On Mon, Sep 25, 2023 at 5:17 PM Sylvain Noiry via Gcc <gcc@gcc.gnu.org> wrote:
>
> Hi,
>
> We had very interesting discussions during our presentation with Paul on
> the
> support of complex numbers in gcc at the Cauldron.
>
> Thank you all for your participation !
>
> Here is a small summary from our viewpoint:
>
> - Replace CONCAT with a backend defined internal representation in RTL
> --> No particular problems
>
> - Allow backend to write patterns for operation on complex modes
> --> No particular problems
>
> - Conditional lowering depending on whether a pattern exists or not
> --> Concerns when the vectorization of split complex operations performs
> better
>     than not vectorized unified complex operations
>
> - Centralize complex lowering in cplxlower
> --> No particular problems if it doesn't prevent IEEE compliance and
>     optimizations (like const folding)
>
> - Vectorization of complex operations
> --> 2 representations (interleaved and separated real/imag): cannot
> impose one
>     if some machines prefer the other
> --> Complex are composite modes, the vectorizer assumes that the inner
> mode is
>     scalar to do some optimizations (which ones ?)
> --> Mixed split/unified complex operations cannot be vectorized easely
> --> Assuming that the inner representation of complex vectors is let to
> target
>     backends, the vectorizer doesn't know it, which prevent some
> optimizations
>     (which ones ?)
>
> - Explicit vectors of complex
> --> Cplxlower cannot lower it, and moving veclower before cplxlower is a
> bad
>     idea as it prevents some optimizations
> --> Teaching cplxlower how to deal with vectors of complex seems to be a
>     reasonable alternative
> --> Concerns about ABI or indexing if the internal representation is let
> to the
>     backend and differs from the representation in memory
>
> - Impact of the current SLP pattern matching of complex operations
> --> Only with -ffast-math
> --> It can match user defined operations (not C99) that can be
> simplified with a
>     complex instruction
> --> Dedicated opcode and real vector type choosen VS standard opcode and
> complex
>     mode in our implementation
> --> Need to preserve SLP pattern matching as too many applications
> redefines
>     complex and bypass C99 standard.
> --> So need to harmonize with our implementation
>
> - Support of the pure imaginary type (_Imaginary)
> --> Still not supported by gcc (and llvm), neither in our implementation
> --> Issues comes from the fact that an imaginary is not a complex with
> real part
>     set to 0
> --> The same issue with complex multiplication by a real (which is split
> in the
>     frontend, and our implementation hasn't changed it yet)
> --> Idea: Add an attribute to the Tree complex type which specify pure
> real / pure
>     imaginary / full complex ?
>
> - Fast pattern for IEEE compliant emulated operations
> --> Not enough time to discuss about it
>
> Don't hesitate to add something or bring more precision if you want.
>
> As I said at the end of the presentation, we have written a paper which
> explains
> our implementation in details. You can find it on the wiki page of the
> Cauldron
> (https://gcc.gnu.org/wiki/cauldron2023talks?action=AttachFile&do=view&target=Exposing+Complex+Numbers+to+Target+Back-ends+%28paper%29.pdf).

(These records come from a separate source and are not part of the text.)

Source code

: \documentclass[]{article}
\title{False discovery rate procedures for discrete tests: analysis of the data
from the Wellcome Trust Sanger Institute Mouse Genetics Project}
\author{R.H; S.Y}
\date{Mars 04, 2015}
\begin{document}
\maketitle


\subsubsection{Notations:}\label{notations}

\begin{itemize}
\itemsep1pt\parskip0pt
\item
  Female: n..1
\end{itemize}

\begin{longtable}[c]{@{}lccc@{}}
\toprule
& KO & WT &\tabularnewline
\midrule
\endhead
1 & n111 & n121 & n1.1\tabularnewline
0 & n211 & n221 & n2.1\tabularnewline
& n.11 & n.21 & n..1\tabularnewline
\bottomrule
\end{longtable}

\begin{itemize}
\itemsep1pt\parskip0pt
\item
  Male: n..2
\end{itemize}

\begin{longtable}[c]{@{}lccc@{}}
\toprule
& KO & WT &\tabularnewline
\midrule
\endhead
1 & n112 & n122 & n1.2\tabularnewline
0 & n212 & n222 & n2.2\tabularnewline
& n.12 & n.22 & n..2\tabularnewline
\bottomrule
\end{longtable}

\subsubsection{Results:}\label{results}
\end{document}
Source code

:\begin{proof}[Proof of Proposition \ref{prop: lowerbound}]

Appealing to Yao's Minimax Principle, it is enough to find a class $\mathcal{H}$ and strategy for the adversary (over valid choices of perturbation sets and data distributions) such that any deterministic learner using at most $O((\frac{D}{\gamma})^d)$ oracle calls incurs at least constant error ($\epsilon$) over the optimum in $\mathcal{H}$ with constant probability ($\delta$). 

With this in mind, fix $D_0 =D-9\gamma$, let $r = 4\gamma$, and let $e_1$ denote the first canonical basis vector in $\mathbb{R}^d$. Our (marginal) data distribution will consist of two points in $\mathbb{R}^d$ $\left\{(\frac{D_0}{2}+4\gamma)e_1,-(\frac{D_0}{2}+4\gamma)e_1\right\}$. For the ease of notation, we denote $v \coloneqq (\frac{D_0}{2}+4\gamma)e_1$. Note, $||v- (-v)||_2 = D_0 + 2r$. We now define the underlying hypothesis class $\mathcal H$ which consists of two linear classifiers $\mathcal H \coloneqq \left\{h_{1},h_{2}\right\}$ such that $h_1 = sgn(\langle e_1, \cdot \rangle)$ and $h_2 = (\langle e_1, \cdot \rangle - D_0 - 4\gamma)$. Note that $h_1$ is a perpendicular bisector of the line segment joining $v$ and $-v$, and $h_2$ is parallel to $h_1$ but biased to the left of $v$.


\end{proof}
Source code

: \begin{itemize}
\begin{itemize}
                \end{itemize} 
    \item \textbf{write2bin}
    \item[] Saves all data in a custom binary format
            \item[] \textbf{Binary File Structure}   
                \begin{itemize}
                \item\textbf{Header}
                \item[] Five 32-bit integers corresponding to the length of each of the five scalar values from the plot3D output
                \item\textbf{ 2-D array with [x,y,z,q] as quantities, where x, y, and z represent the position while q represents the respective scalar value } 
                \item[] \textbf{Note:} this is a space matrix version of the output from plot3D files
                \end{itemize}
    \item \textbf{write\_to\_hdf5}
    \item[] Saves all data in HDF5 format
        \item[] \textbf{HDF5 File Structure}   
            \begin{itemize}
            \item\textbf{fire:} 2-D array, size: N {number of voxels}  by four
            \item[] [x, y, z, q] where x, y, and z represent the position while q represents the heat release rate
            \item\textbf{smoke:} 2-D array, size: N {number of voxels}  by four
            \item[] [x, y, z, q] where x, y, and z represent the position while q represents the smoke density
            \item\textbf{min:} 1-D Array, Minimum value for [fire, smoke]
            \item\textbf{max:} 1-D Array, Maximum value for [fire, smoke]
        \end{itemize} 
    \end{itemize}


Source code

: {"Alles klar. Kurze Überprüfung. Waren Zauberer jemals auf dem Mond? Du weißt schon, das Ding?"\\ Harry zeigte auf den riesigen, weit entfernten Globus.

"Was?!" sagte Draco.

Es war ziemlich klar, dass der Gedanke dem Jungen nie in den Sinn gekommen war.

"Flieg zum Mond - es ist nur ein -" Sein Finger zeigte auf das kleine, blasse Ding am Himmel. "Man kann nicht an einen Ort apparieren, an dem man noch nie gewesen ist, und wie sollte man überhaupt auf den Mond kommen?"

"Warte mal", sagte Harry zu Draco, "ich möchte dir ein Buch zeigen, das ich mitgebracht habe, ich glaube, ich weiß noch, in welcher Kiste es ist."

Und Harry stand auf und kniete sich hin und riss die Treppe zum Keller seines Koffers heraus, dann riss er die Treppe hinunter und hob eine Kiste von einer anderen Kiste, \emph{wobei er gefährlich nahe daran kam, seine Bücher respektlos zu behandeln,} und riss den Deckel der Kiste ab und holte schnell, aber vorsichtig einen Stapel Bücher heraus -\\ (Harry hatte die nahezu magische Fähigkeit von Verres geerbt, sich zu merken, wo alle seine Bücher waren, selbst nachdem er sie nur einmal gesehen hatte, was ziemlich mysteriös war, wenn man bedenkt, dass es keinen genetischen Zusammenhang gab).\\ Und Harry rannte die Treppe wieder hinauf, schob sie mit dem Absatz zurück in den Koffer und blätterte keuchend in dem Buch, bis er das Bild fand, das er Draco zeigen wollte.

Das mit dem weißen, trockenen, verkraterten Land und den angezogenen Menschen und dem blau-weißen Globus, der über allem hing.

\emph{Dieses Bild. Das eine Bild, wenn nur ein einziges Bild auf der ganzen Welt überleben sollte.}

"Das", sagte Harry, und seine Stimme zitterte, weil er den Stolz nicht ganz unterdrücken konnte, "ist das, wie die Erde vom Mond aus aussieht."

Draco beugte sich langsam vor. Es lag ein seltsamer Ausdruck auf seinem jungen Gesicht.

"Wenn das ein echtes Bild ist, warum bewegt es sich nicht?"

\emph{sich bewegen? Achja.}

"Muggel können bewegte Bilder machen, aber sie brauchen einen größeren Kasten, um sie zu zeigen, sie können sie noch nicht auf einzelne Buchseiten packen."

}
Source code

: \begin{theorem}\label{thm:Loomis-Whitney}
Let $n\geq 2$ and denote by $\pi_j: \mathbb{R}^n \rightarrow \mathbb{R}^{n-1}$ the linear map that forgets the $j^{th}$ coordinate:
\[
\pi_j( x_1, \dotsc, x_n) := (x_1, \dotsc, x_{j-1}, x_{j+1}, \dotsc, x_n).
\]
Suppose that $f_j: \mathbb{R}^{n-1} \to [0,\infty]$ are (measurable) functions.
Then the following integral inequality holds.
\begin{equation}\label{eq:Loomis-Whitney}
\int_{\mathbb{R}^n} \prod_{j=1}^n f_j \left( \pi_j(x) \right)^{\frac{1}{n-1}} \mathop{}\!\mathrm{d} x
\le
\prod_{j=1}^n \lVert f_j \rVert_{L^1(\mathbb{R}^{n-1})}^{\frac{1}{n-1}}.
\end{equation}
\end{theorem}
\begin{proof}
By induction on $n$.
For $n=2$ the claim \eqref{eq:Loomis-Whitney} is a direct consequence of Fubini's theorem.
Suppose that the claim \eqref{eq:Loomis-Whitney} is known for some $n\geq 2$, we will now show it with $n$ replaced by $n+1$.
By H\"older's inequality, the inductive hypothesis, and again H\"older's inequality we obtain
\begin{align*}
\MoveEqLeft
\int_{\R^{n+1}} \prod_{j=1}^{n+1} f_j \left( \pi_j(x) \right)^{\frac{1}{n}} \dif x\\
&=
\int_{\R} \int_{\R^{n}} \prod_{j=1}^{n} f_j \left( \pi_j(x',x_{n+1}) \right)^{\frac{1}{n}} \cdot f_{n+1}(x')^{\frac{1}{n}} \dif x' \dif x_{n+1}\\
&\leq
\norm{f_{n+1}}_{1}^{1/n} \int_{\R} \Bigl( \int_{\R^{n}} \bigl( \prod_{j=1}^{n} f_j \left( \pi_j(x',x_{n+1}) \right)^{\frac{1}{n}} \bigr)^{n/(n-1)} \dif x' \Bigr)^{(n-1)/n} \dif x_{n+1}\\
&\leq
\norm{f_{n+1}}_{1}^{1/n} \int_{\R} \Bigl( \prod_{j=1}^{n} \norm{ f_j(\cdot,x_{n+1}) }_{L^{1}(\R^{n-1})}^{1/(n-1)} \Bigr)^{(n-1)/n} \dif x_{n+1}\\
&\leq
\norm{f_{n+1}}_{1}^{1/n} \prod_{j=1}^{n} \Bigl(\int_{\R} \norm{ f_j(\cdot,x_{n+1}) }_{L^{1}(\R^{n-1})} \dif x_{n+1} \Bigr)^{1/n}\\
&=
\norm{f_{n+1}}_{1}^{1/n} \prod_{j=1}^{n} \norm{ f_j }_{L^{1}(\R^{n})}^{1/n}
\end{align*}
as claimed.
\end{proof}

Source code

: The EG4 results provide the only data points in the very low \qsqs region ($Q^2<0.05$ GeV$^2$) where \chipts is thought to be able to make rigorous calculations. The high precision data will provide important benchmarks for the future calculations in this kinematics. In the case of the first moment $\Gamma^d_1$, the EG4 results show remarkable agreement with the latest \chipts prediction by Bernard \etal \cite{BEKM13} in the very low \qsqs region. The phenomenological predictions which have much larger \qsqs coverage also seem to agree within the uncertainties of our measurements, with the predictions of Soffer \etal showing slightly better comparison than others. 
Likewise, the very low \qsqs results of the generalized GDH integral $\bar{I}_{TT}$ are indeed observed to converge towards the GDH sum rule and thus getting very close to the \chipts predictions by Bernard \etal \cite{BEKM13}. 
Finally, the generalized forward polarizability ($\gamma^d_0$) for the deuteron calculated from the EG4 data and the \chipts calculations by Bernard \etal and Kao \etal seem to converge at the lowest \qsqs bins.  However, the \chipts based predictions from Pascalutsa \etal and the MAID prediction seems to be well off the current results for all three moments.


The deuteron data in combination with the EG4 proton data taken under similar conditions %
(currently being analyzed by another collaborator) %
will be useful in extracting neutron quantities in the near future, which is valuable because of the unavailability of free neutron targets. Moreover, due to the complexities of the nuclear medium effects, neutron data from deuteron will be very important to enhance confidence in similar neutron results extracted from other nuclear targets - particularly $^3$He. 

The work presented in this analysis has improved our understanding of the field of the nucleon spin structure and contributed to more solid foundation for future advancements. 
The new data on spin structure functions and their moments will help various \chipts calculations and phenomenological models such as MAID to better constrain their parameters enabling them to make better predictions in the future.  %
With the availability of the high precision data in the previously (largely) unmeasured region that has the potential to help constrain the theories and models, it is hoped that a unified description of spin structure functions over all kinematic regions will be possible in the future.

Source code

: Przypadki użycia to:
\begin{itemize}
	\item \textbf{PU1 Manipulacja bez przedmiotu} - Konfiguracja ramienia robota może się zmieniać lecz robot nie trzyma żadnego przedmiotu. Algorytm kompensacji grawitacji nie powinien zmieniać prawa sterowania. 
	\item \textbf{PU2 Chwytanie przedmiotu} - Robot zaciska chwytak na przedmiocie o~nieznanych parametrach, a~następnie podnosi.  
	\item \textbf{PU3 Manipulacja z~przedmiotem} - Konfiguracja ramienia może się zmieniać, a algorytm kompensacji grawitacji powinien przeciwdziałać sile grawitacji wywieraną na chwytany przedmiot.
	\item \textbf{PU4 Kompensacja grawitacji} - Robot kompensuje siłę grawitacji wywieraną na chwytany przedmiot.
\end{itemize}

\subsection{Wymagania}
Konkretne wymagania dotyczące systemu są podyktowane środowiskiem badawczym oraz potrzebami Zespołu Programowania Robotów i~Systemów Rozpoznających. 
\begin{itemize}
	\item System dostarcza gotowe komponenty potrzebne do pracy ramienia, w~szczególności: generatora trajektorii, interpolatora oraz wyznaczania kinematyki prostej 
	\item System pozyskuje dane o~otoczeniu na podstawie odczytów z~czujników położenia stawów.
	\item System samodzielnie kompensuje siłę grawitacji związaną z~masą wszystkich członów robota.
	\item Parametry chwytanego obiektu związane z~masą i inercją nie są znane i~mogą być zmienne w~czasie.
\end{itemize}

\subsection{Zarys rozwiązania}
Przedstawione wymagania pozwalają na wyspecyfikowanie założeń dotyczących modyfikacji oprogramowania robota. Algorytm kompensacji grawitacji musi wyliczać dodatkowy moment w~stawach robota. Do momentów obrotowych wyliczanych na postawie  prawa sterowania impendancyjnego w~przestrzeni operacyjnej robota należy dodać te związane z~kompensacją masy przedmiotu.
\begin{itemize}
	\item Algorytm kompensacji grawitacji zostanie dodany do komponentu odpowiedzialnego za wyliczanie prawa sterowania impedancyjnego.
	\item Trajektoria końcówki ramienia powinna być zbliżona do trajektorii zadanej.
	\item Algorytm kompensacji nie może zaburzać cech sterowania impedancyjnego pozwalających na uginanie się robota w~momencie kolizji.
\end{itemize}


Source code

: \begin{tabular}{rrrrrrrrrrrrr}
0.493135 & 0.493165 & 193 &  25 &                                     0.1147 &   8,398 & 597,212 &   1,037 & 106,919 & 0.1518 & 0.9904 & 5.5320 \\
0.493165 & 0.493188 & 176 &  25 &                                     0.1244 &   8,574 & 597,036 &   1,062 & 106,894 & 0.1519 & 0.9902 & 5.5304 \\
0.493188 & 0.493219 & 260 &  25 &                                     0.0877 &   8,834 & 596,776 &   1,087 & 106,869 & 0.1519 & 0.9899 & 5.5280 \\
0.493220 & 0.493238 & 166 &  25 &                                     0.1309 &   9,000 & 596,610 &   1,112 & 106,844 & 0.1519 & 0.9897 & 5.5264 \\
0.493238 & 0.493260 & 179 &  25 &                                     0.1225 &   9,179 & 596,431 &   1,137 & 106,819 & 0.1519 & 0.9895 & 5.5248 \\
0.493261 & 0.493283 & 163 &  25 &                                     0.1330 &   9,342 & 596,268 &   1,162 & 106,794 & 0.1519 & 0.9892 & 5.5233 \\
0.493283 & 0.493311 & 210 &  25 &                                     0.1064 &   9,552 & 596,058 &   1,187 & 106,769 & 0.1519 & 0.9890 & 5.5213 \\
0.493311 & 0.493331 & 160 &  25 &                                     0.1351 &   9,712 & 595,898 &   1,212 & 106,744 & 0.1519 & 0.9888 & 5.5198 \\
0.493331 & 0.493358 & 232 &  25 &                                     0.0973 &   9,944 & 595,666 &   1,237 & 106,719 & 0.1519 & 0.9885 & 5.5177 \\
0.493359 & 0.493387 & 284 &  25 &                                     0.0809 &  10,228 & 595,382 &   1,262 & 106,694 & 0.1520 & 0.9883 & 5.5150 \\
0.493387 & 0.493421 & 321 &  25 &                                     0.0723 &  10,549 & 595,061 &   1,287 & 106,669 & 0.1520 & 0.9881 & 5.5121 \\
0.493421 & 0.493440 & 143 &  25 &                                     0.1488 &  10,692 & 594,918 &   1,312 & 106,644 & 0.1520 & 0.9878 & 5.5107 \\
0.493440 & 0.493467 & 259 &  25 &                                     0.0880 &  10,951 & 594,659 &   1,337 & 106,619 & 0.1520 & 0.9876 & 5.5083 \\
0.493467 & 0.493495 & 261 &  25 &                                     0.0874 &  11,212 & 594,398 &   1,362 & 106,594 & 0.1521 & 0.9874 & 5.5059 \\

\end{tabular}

Thanks for the detailed presentation at the Cauldron.

My personal summary is that I'm less convinced delaying lowering is
the way to go.
I do think that if targets implement complex optabs we should use them but
eventually re-discovering complex operations from lowered form is going to be
more useful.  That's because as you said, use of _Complex is limited and people
inventing their own representation.  SLP vectorization can discover some ops
already with the limiting factor being that we don't specifically search for
only complex operations (plus we expose the result as vector operations,
requiring target support for the vector ops rather than [SD]Cmode operations).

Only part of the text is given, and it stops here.